R Data Frame Operations

Once you create or load a data frame, you need to query, sort, filter, update, and summarize it. These operations are what transform raw data into useful insights. This topic covers the most essential operations using base R.

Sorting a Data Frame

students <- data.frame(
  name  = c("Priya","Arjun","Zara","Kiran","Dev"),
  score = c(88, 75, 92, 65, 80),
  age   = c(21, 23, 20, 22, 24)
)

# Sort by score ascending
students[order(students$score), ]

# Sort by score descending
students[order(-students$score), ]

# Sort by age, then by score
students[order(students$age, students$score), ]

Filtering Rows

# Students scoring above 80
high_scorers <- students[students$score > 80, ]

# Multiple conditions
top_young <- students[students$score > 80 & students$age < 22, ]

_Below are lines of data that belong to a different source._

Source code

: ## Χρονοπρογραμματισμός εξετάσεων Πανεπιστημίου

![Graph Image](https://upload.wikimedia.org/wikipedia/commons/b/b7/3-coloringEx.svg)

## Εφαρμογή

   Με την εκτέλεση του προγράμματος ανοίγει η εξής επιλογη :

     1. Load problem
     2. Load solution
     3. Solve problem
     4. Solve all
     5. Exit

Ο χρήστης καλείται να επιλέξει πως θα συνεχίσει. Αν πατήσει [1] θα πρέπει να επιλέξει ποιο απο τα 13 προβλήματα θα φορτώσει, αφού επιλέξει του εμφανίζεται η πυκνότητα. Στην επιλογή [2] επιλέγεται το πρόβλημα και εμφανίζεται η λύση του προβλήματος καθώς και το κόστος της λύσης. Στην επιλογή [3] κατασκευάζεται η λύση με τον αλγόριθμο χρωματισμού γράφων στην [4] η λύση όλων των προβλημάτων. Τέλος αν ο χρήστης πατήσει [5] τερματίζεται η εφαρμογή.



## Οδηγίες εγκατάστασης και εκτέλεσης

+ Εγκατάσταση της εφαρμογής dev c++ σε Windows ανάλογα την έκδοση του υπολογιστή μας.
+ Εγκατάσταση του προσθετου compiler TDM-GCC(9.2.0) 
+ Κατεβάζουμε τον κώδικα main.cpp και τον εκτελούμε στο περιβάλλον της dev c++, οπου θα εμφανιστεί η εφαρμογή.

# Using subset() (cleaner syntax)
subset(students, score > 75 & age < 23)

Selecting and Renaming Columns

# Select specific columns
students[, c("name", "score")]

# Rename a column
names(students)[names(students) == "score"] <- "marks"

# Rename using colnames()
colnames(students)[2] <- "marks"

Adding and Modifying Columns

students$grade   <- ifelse(students$marks >= 80, "A", "B")
students$bonus   <- students$marks * 0.05
students$total   <- students$marks + students$bonus

Removing Rows with Missing Values

df <- data.frame(
  x = c(1, NA, 3, NA, 5),
  y = c("a","b",NA,"d","e")
)

# Remove any row with at least one NA
clean_df <- na.omit(df)

# Check for NAs
is.na(df)
colSums(is.na(df))   # count NAs per column

Aggregating / Summarizing

sales <- data.frame(
  region  = c("North","South","North","East","South","East"),
  product = c("A","A","B","B","A","B"),
  revenue = c(1000,1500,800,1200,1100,900)
)

# Mean revenue by region
aggregate(revenue ~ region, data = sales, FUN = mean)

# Sum revenue by region and product
aggregate(revenue ~ region + product, data = sales, FUN = sum)

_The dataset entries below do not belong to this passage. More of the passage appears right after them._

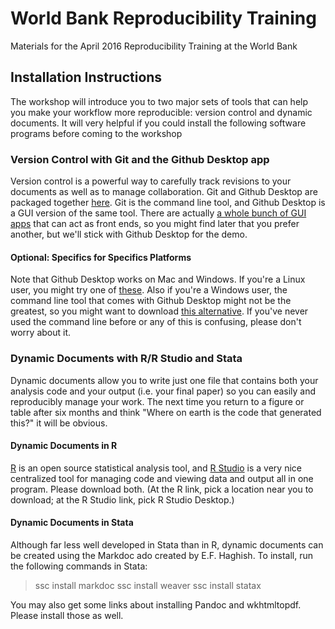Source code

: # World Bank Reproducibility Training
Materials for the April 2016 Reproducibility Training at the World Bank

## Installation Instructions
The workshop will introduce you to two major sets of tools that can help you make your workflow more reproducible: version control and dynamic documents. It will very helpful if you could install the following software programs before coming to the workshop

### Version Control with Git and the Github Desktop app

Version control is a powerful way to carefully track revisions to your documents as well as to manage collaboration. Git and Github Desktop are packaged together [here](https://desktop.github.com/). Git is the command line tool, and Github Desktop is a GUI version of the same tool. There are actually [a whole bunch of GUI apps](https://git-scm.com/downloads/guis) that can act as front ends, so you might find later that you prefer another, but we'll stick with Github Desktop for the demo.

#### Optional: Specifics for Specifics Platforms

Note that Github Desktop works on Mac and Windows. If you're a Linux user, you might try one of [these](https://git-scm.com/download/gui/linux). Also if you're a Windows user, the command line tool that comes with Github Desktop might not be the greatest, so you might want to download [this alternative](https://git-scm.com/download/win). If you've never used the command line before or any of this is confusing, please don't worry about it.  

### Dynamic Documents with R/R Studio and Stata

Dynamic documents allow you to write just one file that contains both your analysis code and your output (i.e. your final paper) so you can easily and reproducibly manage your work. The next time you return to a figure or table after six months and think "Where on earth is the code that generated this?" it will be obvious.

#### Dynamic Documents in R

[R](https://www.r-project.org/) is an open source statistical analysis tool, and [R Studio](https://www.rstudio.com/products/RStudio/) is a very nice centralized tool for managing code and viewing data and output all in one program. Please download both. (At the R link, pick a location near you to download; at the R Studio link, pick R Studio Desktop.)

#### Dynamic Documents in Stata

Although far less well developed in Stata than in R, dynamic documents can be created using the Markdoc ado created by E.F. Haghish. To install, run the following commands in Stata:
>ssc install markdoc
>ssc install weaver
>ssc install statax

You may also get some links about installing Pandoc and wkhtmltopdf. Please install those as well.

Output (aggregate by region):

  region  revenue
1   East   1050.0
2  North    900.0
3  South   1300.0

Merging Two Data Frames

customers <- data.frame(
  id   = c(1, 2, 3, 4),
  name = c("Asha","Balu","Cena","Devi")
)

orders <- data.frame(
  id     = c(1, 2, 2, 3),
  amount = c(500, 300, 700, 200)
)

# Inner join — only matching rows
merge(customers, orders, by = "id")

# Left join — all customers, matching orders
merge(customers, orders, by = "id", all.x = TRUE)

Reshaping: Wide to Long

wide <- data.frame(
  student = c("Ana","Bob"),
  math    = c(85, 90),
  english = c(78, 88)
)

long <- reshape(wide,
  direction   = "long",
  varying     = c("math","english"),
  v.names     = "score",
  timevar     = "subject",
  times       = c("math","english")
)

Apply Functions to Data Frame Columns

num_cols <- students[, sapply(students, is.numeric)]

# Mean of all numeric columns
sapply(num_cols, mean)

# Summary statistics
sapply(num_cols, function(x) c(mean=mean(x), sd=sd(x), max=max(x)))

These base R operations handle most common data tasks. In the dplyr topics ahead, you will learn a cleaner, more readable syntax for the same operations — but understanding base R data frame operations first gives you a solid foundation that works everywhere without loading extra packages.